In “Nine Lives: Mystery, Magic, Death and Life in New Orleans” (2009), Mr. Baum reached back to 1965, when Hurricane Betsy inundated New Orleans to recount the city’s slow resurrection and the self-reliance of its people — before, during and after Katrina.
“I noticed that most of the coverage, my own included, was so focused on the disaster that it missed the essentially weird nature of the place,” Mr. Baum wrote in “Nine Lives.”
“Long before the storm,” he went on, “New Orleans was almost by any metric the worst city in the United States — the deepest poverty, the most murders, the worst schools, the sickest economy, the most corrupt and brutal cops. Yet a poll conducted a few weeks before the storm found that more New Orleanians — regardless of age, race, or wealth — were ‘extremely satisfied’ with their lives than residents of any other American city.”
With an almost cinematic narrative structure, based on four years of reporting and editorial help from his wife, Margaret Knox, Mr. Baum wrote what “may be this young year’s most artful and emotionally resonating nonfiction book so far,” noted New York Times critic Dwight Garner.
In one scene, Mr. Baum described how Tootie Montana, a chief of the elaborately dressed Black Mardi Gras Indians, had collapsed while testifying at a city council meeting about police brutality.
When someone shouted, “Pray!,” the crowd immediately broke into song: “Here comes the Biiiig Chief, the Biiiig Chief, the Big Chief of the nation, the whole wild creation. He won’t bow down, not on that ground.”
Reviewing “Nine Lives” for The Washington Post, New Orleans author Jason Berry wrote that Mr. Baum’s “technique brings to mind Robert Altman’s film ‘Nashville,’ cutting between short scenes and longer vignettes from the lives of people who rarely intersect. . . .
“He adroitly moves his subjects through parades, prison, divorces, sex changes, fancy balls and gun brawls — yes, the stuff of life here — showing New Orleans as a magnetic, enduring force.”. . . .
After graduating from New York University in 1978, Mr. Baum went into journalism. He worked at a newspaper in Anchorage before moving to Singapore for the Wall Street Journal and later to New York. He was a reporter for the Atlanta Journal-Constitution from 1985 to 1987.
After he and Knox were married in 1987, they moved to Zimbabwe for more than two years, opening a news bureau and supplying stories to news organizations around the world. On his website, Mr. Baum said he wrote the first draft of his books and articles, but Knox was an essential writing partner: “Everything that goes out under the byline ‘Dan Baum’ is at least half Margaret’s work.”

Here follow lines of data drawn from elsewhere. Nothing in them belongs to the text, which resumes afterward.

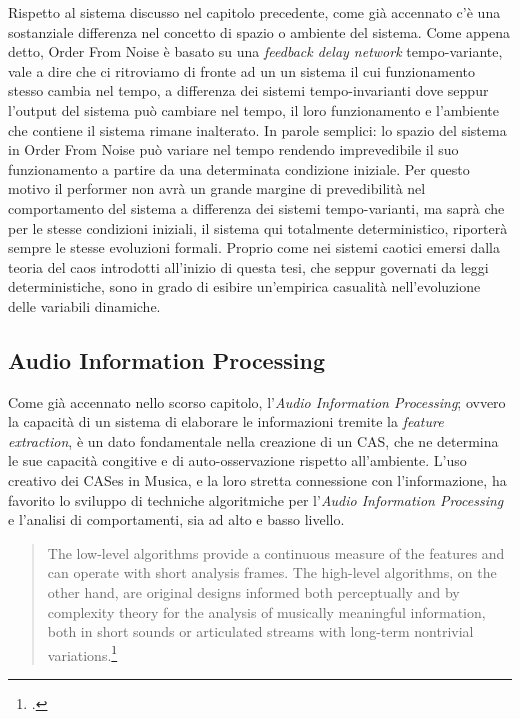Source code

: Rispetto al sistema discusso nel capitolo precedente, 
come già accennato c'è una sostanziale differenza nel concetto di spazio
o ambiente del sistema. 
Come appena detto, Order From Noise è basato su una \textit{feedback delay network} 
tempo-variante, vale a dire che ci ritroviamo di fronte ad un un sistema il cui
funzionamento stesso cambia nel tempo, a differenza dei sistemi tempo-invarianti
dove seppur l'output del sistema può cambiare nel tempo, 
il loro funzionamento e l'ambiente che contiene il sistema rimane inalterato.
In parole semplici: lo spazio del sistema in Order From Noise può variare nel tempo
rendendo imprevedibile il suo funzionamento a partire da una determinata condizione 
iniziale.
Per questo motivo il performer non avrà un grande margine di prevedibilità 
nel comportamento del sistema a differenza dei sistemi tempo-varianti,
ma saprà che per le stesse condizioni iniziali, il sistema qui totalmente
deterministico, riporterà sempre le stesse evoluzioni formali.
Proprio come nei sistemi caotici emersi dalla teoria del caos introdotti all'inizio di questa tesi,
che seppur governati da leggi deterministiche, 
sono in grado di esibire un'empirica casualità nell'evoluzione delle variabili dinamiche. 

\subsection{Audio Information Processing}
\label{sec:Audio Information Processing}
Come già accennato nello scorso capitolo, l'\textit{Audio Information Processing};
ovvero la capacità di un sistema di elaborare le informazioni
tremite la \textit{feature extraction}, è un dato fondamentale nella creazione 
di un CAS, che ne determina le sue capacità congitive e di auto-osservazione
rispetto all'ambiente. 
L'uso creativo dei CASes in Musica,
e la loro stretta connessione con l'informazione,
ha favorito lo sviluppo di techniche algoritmiche per l'\textit{Audio Information Processing} 
e l'analisi di comportamenti, sia ad alto e basso livello.

\begin{quote}
    The low-level algorithms provide a continuous measure of the features and can operate
    with short analysis frames. The high-level algorithms, on the other hand, are original designs informed both perceptually
    and by complexity theory for the analysis of musically meaningful information, both in short sounds or articulated
    streams with long-term nontrivial variations.\footcite{sanfilippo_time-domain_2021}
\end{quote}

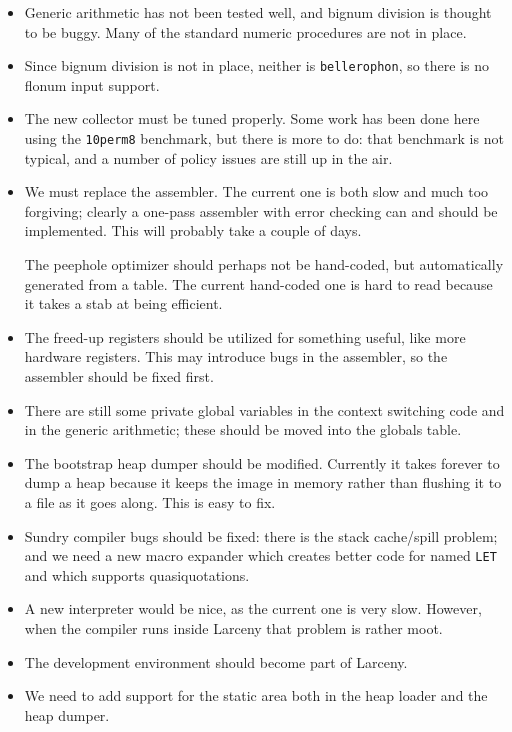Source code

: \begin{itemize}
\item
Generic arithmetic has not been tested well, and bignum division is thought
to be buggy. Many of the standard numeric procedures are not in place.

\item
Since bignum division is not in place, neither is {\tt bellerophon}, so
there is no flonum input support.

\item
The new collector must be tuned properly. Some work has been done here using
the {\tt 10perm8} benchmark, but there is more to do: that benchmark is not
typical, and a number of policy issues are still up in the air.

\item
We must replace the assembler. The current one is both slow and much too
forgiving; clearly a one-pass assembler with error checking can and should
be implemented. This will probably take a couple of days.

The peephole optimizer should perhaps not be hand-coded, but automatically
generated from a table. The current hand-coded one is hard to read because
it takes a stab at being efficient.

\item
The freed-up registers should be utilized for something useful, like more
hardware registers. This may introduce bugs in the assembler, so the assembler
should be fixed first.

\item
There are still some private global variables in the context switching code
and in the generic arithmetic; these should be moved into the globals
table.

\item
The bootstrap heap dumper should be modified. Currently it takes forever
to dump a heap because it keeps the image in memory rather than flushing
it to a file as it goes along. This is easy to fix.

\item
Sundry compiler bugs should be fixed: there is the stack cache/spill problem;
and we need a new macro expander which creates better code for named {\tt LET}
and which supports quasiquotations.

\item
A new interpreter would be nice, as the current one is very slow. However,
when the compiler runs inside Larceny that problem is rather moot.

\item
The development environment should become part of Larceny.

\item
We need to add support for the static area both in the heap loader and the
heap dumper.

\end{itemize}

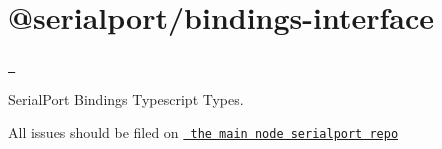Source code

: \chapter{@serialport/bindings-\/interface}
\hypertarget{md_Dashboard_2node__modules_2_0dserialport_2bindings-interface_2README}{}\label{md_Dashboard_2node__modules_2_0dserialport_2bindings-interface_2README}
\label{md_Dashboard_2node__modules_2_0dserialport_2bindings-interface_2README_autotoc_md82}%
%
 \href{https://github.com/serialport/bindings-interface/actions/workflows/test.yml}{\texttt{ }}

Serial\+Port Bindings Typescript Types.

All issues should be filed on \href{github.com/serialport/node-serialport/}{\texttt{ the main node serialport repo}} 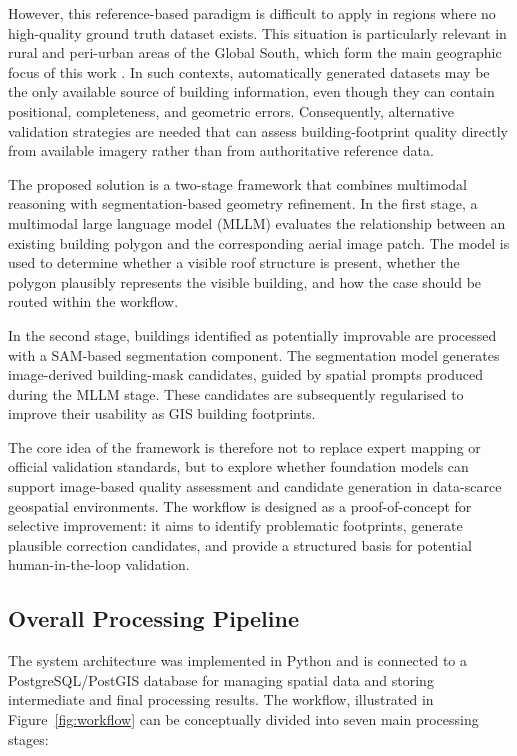 However, this reference-based paradigm is difficult to apply in regions where no high-quality ground truth dataset exists. This situation is particularly relevant in rural and peri-urban areas of the Global South, which form the main geographic focus of this work \citep{herfort2023spatio}. In such contexts, automatically generated datasets may be the only available source of building information, even though they can contain positional, completeness, and geometric errors. Consequently, alternative validation strategies are needed that can assess building-footprint quality directly from available imagery rather than from authoritative reference data.

The proposed solution is a two-stage framework that combines multimodal reasoning with segmentation-based geometry refinement. In the first stage, a multimodal large language model (MLLM) evaluates the relationship between an existing building polygon and the corresponding aerial image patch. The model is used to determine whether a visible roof structure is present, whether the polygon plausibly represents the visible building, and how the case should be routed within the workflow.

In the second stage, buildings identified as potentially improvable are processed with a SAM-based segmentation component. The segmentation model generates image-derived building-mask candidates, guided by spatial prompts produced during the MLLM stage. These candidates are subsequently regularised to improve their usability as GIS building footprints.

The core idea of the framework is therefore not to replace expert mapping or official validation standards, but to explore whether foundation models can support image-based quality assessment and candidate generation in data-scarce geospatial environments. The workflow is designed as a proof-of-concept for selective improvement: it aims to identify problematic footprints, generate plausible correction candidates, and provide a structured basis for potential human-in-the-loop validation.

\subsection{Overall Processing Pipeline}

The system architecture was implemented in Python and is connected to a PostgreSQL/PostGIS database for managing spatial data and storing intermediate and final processing results. The workflow, illustrated in Figure~\ref{fig:workflow} can be conceptually divided into seven main processing stages:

Mr. Baum’s first book, “Smoke and Mirrors: The War on Drugs and the Politics of Failure” (1996), examined federal drug enforcement policies. His 2000 book, “Citizen Coors: An American Dynasty,” was a revelatory saga about the arch-conservative and secretive Coors brewing family of Colorado. With their brewing business closed by Prohibition, Mr. Baum showed, the family patriarch, Adolph Coors, died by suicide.
“Prohibition was the family’s Iliad; a maelstrom of conflicts that defined the world and the Coorses’ place within it,” Mr. Baum wrote. “Government was the main enemy; with an imperious wave of its too-powerful hand, it had annihilated everything for which the Coors family stood.”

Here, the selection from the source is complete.